Когда мужская часть зрителей увидела, что вот–вот девчёнки останутся в чём мать родила, в них вспыхнул инстинкт и они побежали тяжёлой толпой, имея ввиду догнать, растерзать и разорвать на части.
Но вот этот самый шум и привлёк внимание Семёна.
– У–лю–лю! – Донеслось с танцплощадки, где как раз закончился танец и утих грохот оркестра.
– Бей стиляг! – Аппетитно выкрикнул кто–то, и уже не один–два, а десятки людей рванули из–за ограждения на волю, сбивая с ног контролёрш. Не охваченная культурным мероприятием толпа зевак заволновалась, вертя вопросительно головами, спрашивая друг у друга, где стиляги, кого бить.
Две девчёнки, одна в синем платьице, другая в белых одёжках, сначала вроде бы исчезли в толпе. Но вот Семён увидел их у живой зеленой изгороди в начале аллеи. Что вдруг произошло с людьми?
Сенька всегда ненавидел толпу. Тем более озверевшую толпу. Он осознал, чем все может кончиться, и мгновенно сориентировавшись, подбежал к жертвам, оттолкнул посильнее тетку, которая изумленно остановилась на миг, схватил за руку одну из девчёнок, пытавшуюся прикрыться остатками прекрасного синего платьица, и взглядом кивнув ее подруге. Они всё поняли без слов и побежали за Сенькой, слыша за собой тяжелый слоновий топот десятков сопущих мужиков, спинами видели их раскрасневшиеся от одышки лица, одухотворенные звериной целью догнать и использовать, как адреналин прикажет.
Но вот кто–то подставил подножку, кто–то дёрнул Сеньку за руку, отбрасывая в сторону, и толпа вновь поглотила свои жертвы.
Человеческое море гудело отборным матом, клокотало праведным советским гневом, пенилось очистительно–дезинфекционной злобой. Пока Сёма добрался, расталкивая плотные ряды гуляющих, девчёнке в белом уже никто не стал бы завидовать.
Небритый тридцатилетний верзила запустил волосатую пятерню в причёску девушки и методично тыкал её лицом в урну, наполненную мусором и плевками, приправляя свои воспитательные действия первосортными матюгами. Остальные лупили её, кто куда попадёт. Семён увидел мелькнувшее лицо девчёнки, загаженное плевками, пылью, окурками, прицепившимися к щекам.
– Что же вы творите?! Фашисты! – Отчаянно, почти плача, выкрикнул Семён. – Опомнитесь, сволочи!..
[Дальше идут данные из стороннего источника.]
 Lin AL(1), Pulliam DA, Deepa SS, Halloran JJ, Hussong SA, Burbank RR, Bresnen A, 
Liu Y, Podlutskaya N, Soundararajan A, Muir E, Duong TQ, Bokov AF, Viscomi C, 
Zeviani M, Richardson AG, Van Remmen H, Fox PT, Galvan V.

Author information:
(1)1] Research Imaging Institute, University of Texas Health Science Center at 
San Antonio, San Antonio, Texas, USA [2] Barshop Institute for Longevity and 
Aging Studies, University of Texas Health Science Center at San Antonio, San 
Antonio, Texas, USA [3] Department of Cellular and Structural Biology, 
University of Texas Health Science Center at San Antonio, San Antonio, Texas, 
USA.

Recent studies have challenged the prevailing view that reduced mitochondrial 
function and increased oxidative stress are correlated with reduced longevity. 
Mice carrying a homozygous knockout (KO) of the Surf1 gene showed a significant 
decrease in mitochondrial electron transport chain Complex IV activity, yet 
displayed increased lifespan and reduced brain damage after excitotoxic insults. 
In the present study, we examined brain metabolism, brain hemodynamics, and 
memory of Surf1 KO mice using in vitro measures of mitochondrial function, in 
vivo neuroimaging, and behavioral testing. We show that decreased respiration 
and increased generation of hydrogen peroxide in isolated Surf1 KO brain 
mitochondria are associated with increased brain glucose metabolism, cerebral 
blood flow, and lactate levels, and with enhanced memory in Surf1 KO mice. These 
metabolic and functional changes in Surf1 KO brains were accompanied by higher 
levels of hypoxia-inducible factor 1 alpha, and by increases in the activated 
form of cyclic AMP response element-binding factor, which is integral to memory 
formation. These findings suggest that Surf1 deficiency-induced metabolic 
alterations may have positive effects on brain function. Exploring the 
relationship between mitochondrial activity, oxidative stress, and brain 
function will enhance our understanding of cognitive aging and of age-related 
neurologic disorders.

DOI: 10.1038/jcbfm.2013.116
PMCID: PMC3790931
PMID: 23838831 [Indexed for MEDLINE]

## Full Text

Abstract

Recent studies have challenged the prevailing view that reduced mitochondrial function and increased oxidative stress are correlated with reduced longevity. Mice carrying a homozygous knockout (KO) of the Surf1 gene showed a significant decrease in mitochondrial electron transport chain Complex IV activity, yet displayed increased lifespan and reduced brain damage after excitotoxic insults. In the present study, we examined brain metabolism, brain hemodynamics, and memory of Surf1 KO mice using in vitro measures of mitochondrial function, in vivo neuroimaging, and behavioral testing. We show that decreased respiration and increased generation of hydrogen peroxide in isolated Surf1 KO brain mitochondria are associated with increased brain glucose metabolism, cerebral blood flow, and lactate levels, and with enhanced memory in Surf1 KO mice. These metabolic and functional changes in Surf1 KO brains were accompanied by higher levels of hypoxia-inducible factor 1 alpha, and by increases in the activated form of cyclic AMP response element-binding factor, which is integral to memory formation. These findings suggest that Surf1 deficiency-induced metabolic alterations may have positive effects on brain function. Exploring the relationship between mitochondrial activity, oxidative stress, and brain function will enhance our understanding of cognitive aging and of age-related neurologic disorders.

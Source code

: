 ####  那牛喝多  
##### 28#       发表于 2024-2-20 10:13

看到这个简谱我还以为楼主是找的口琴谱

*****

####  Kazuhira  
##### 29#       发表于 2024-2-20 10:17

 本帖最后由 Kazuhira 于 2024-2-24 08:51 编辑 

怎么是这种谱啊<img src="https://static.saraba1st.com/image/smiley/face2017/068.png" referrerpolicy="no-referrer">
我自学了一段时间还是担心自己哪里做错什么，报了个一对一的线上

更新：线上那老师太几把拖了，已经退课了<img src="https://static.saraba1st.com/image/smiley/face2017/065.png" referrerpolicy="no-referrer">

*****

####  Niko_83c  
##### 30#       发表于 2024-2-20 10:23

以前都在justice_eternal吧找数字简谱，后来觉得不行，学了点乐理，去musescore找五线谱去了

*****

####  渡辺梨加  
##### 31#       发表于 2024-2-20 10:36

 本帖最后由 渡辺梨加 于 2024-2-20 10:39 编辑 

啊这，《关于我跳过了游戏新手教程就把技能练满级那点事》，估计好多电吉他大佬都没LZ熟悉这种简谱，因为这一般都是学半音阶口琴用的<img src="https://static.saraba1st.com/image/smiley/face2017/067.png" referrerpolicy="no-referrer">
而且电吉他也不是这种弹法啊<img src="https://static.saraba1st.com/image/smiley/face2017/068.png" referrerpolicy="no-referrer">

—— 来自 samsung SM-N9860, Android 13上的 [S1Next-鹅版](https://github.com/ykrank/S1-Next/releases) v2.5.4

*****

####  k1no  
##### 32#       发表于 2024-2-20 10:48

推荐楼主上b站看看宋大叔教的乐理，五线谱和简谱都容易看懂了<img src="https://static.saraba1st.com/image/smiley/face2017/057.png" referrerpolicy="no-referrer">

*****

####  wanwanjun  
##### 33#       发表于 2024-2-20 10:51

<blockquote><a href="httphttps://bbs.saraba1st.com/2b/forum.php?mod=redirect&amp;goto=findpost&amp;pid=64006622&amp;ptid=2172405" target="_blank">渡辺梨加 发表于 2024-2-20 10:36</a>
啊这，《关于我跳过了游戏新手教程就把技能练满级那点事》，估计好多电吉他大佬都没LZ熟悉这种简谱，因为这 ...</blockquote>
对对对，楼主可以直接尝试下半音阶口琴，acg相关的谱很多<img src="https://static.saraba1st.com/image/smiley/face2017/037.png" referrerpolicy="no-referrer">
Но никто его не услышал, ибо не пожелал услышать.
Наконец, ему удалось оказаться рядом с жертвой мордобоя. Он разглядел жуткие синяки под глазами и зарёванные глаза, которые она инстинктивно закрыла от безысходного первобытного ужаса. Стояла, не обороняясь, и дрожала, прощаясь с жизнью. Семён схватил её за руку, изловчился и рубанул верзилу носком туфля в божий дар, после чего, воспользовавшись возникшей суетой, потянул белое платьице сквозь кусты зеленой изгороди в ночную темноту знакомого парка.
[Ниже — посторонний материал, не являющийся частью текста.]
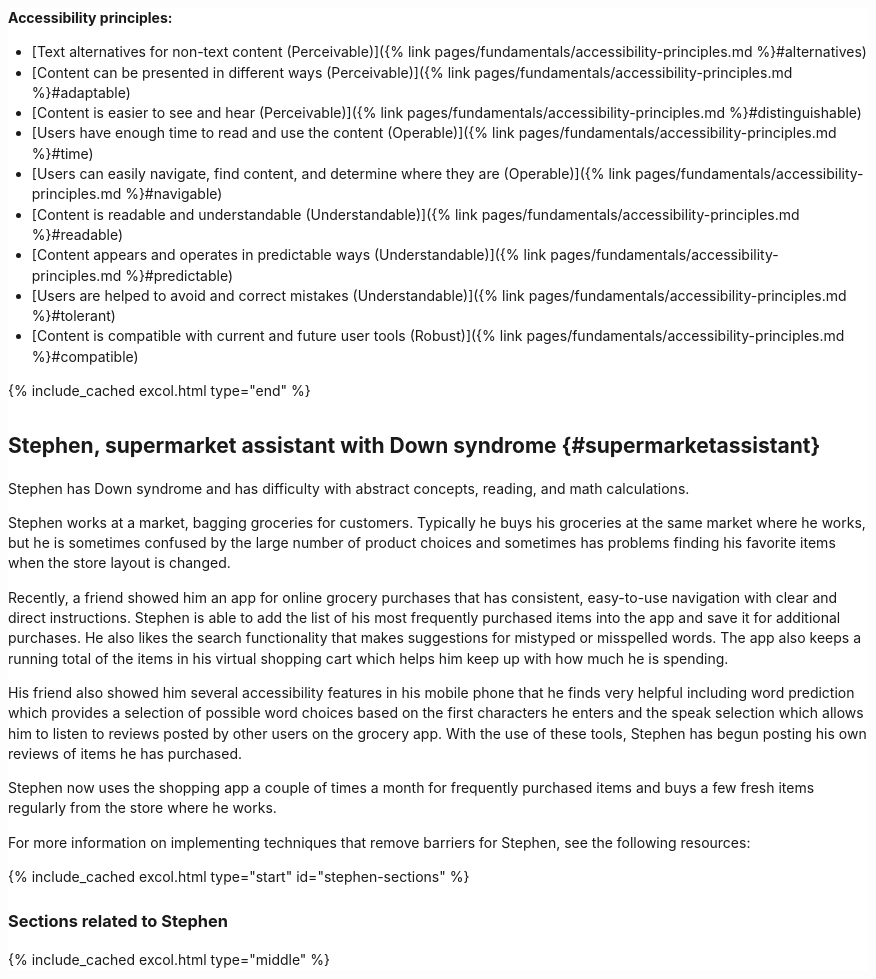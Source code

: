**Accessibility principles:**

-   [Text alternatives for non-text content
    (Perceivable)]({% link pages/fundamentals/accessibility-principles.md %}#alternatives)
-   [Content can be presented in different ways
    (Perceivable)]({% link pages/fundamentals/accessibility-principles.md %}#adaptable)
-   [Content is easier to see and hear
    (Perceivable)]({% link pages/fundamentals/accessibility-principles.md %}#distinguishable)
-   [Users have enough time to read and use the content
    (Operable)]({% link pages/fundamentals/accessibility-principles.md %}#time)
-   [Users can easily navigate, find content, and determine where they
    are (Operable)]({% link pages/fundamentals/accessibility-principles.md %}#navigable)
-   [Content is readable and understandable
    (Understandable)]({% link pages/fundamentals/accessibility-principles.md %}#readable)
-   [Content appears and operates in predictable ways
    (Understandable)]({% link pages/fundamentals/accessibility-principles.md %}#predictable)
-   [Users are helped to avoid and correct mistakes
    (Understandable)]({% link pages/fundamentals/accessibility-principles.md %}#tolerant)
-   [Content is compatible with current and future user tools
    (Robust)]({% link pages/fundamentals/accessibility-principles.md %}#compatible)

{% include_cached excol.html type="end" %}

Stephen, supermarket assistant with Down syndrome {#supermarketassistant}
----------------------------------------------------------------------------

Stephen has Down syndrome and has difficulty with abstract concepts, reading, and math calculations.

Stephen works at a market, bagging groceries for customers. Typically he buys his groceries at the same market where he works, but he is sometimes confused by the large number of product choices and sometimes has problems finding his favorite items when the store layout is changed.

Recently, a friend showed him an app for online grocery purchases that has consistent, easy-to-use navigation with clear and direct instructions. Stephen is able to add the list of his most frequently purchased items into the app and save it for additional purchases. He also likes the search functionality that makes suggestions for mistyped or misspelled words. The app also keeps a running total of the items in his virtual shopping cart which helps him keep up with how much he is spending.

His friend also showed him several accessibility features in his mobile phone that he finds very helpful including word prediction which provides a selection of possible word choices based on the first characters he enters and the speak selection which allows him to listen to reviews posted by other users on the grocery app. With the use of these tools, Stephen has begun posting his own reviews of items he has purchased.

Stephen now uses the shopping app a couple of times a month for frequently purchased items and buys a few fresh items regularly from the store where he works.

For more information on implementing techniques that remove barriers for Stephen, see the following resources:

{% include_cached excol.html type="start" id="stephen-sections" %}

### Sections related to Stephen

{% include_cached excol.html type="middle" %}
Девчёнка бежала за ним, непрестанно спотыкаясь и падая. И он поднимал её снова и снова, встряхивал, волок дальше, натыкаясь на кусты сирени.
Позади ревела обезумевшая толпа. Гром десятков голосов, слившийся в грозовое гудение, в страшное единогласное сопение стада, возбуждённого малахольным бугаём и мчащегося, осатанев, не повинуясь пастуху, не разбирая дороги…
Вскоре их догнали и, не обращая на Семёна никакого внимания, словно его и не было в наличии, словно он не колошматил направо и налево, словно и не орал, срывая голос, набросились на белую блузочку, сорвали лёгкую ткань, повалили свою добычу на траву, тяжело сопя, содрали трусики и столпились, оттпихивая друг друга, над ещё не загаженными белыми грудками, над ещё не осквернёнными девичьими бёдрами.
Она дрожала в ожидании последней мерзкой минуты, и всё же нашлась в ней упругая отчаянная сила, которая вырвала её из цепких потных рук, но, поднявшись на ноги, нужно было бежать хоть куда, а лучше на свет божий… Ибо всё ещё было против неё, и даже звёзды не осветили ей путь, и даже сирень немилосердно хлестала её по заплёванному лицу, по закрытым от ужаса и стыда глазам, – словно ей мало ещё досталось полученных мучений…
Наконец, Семён, пробивая дорогу сквозь кусты и куртины высоких цветов, вытащил её на аллею, и они остановились у парковой скамьи, зная, что погоня вот–вот настигнет их, но сил продолжать жуткий кросс уже не оставалось.
– Ты только не беги! Не беги, а то они убьют, если будем убегать, – просил Сёма. Девчёнка молчала. Молчало опозоренное розовое тело.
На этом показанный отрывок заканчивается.